To be able to parse the data you follow the order from the header: ##INFO=<ID=CSQ,Number=.,Type=String,Description="Consequence annotations from Ensembl VEP. Format: Allele|Consequence|IMPACT|SYMBOL|Gene|Feature_type|Feature|BIOTYPE|EXON|INTRON|HGVSc|HGVSp|cDNA_position|CDS_position|Protein_position|Amino_acids|Codons|Existing_variation|DISTANCE|STRAND|FLAGS|SYMBOL_SOURCE|HGNC_ID|MaveDB_nt|MaveDB_pro|MaveDB_score|MaveDB_urn|am_class|am_pathogenicity">

The variant above has MaveDB output likely_benign|0.2471 for transcript ENST00000342066.

dglemos commented 10 months ago

For the MaveDB plugin, can you just run the variants you posted in the comment above? VEP does not throw any warning/error when I run only those.

bwubb commented 10 months ago

Sorry, my previous comment about key value pairs was incorrect. I reviewed my python code and I am accurately pulling the order of annotations from the CSQ field. Im using vcfpy methods so Im fairly confident it is working as intended... but I will make sure of this, its suspicious the two "newer" are the only ones not working.
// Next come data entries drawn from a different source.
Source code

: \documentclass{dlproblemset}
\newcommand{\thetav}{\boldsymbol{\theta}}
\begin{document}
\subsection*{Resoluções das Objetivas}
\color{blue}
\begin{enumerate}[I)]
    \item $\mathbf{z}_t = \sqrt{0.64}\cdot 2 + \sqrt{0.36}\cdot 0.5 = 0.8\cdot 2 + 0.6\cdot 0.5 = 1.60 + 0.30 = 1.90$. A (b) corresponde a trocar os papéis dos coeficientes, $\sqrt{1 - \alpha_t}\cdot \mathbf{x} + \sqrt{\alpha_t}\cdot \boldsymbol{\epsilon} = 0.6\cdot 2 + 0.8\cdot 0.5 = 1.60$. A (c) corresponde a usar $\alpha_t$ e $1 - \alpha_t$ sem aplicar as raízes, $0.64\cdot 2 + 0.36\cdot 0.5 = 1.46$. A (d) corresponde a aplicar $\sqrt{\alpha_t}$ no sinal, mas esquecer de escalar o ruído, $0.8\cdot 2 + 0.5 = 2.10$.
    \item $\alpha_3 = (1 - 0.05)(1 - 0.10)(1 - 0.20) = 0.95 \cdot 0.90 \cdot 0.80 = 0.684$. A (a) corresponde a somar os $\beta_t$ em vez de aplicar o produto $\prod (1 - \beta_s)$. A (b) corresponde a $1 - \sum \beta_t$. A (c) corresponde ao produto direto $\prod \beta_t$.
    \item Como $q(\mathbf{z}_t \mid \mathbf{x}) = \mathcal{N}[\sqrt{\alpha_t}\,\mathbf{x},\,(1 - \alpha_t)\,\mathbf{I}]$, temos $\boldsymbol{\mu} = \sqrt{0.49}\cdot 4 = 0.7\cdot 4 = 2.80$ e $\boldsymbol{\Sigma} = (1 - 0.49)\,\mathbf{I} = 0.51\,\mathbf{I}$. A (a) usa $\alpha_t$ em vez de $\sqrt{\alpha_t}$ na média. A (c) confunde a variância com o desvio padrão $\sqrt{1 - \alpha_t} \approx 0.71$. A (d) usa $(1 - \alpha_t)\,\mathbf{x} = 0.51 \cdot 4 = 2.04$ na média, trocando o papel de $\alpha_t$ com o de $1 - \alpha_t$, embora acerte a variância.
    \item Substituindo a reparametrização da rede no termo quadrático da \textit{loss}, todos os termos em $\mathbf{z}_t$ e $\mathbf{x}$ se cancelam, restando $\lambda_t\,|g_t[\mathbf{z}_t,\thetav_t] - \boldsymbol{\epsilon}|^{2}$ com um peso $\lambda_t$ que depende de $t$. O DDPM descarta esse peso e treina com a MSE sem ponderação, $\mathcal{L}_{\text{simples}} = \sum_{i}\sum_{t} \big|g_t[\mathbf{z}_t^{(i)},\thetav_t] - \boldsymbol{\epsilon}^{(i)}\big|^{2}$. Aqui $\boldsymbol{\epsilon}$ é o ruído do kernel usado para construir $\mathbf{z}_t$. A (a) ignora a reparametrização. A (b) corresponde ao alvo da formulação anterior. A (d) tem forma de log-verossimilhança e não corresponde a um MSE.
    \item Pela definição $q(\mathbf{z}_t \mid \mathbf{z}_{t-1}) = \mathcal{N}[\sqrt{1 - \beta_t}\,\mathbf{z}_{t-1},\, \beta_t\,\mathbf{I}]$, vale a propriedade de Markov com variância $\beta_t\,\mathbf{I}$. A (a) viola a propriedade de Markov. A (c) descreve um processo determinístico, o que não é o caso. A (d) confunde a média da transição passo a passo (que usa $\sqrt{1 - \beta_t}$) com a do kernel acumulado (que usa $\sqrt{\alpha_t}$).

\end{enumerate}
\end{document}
I will make a test vcf of the variants I posted above and work on them to see if I match your output. Thank you for the help. I will report back later.

bwubb commented 10 months ago

Ugh. This was all user error on me. While Im still not certain what is causing the warning (the line number seems to change), but it is definitely not the reason my output values were appearing blank. Im sorry for the waste of time and I appreciate the help troubleshooting.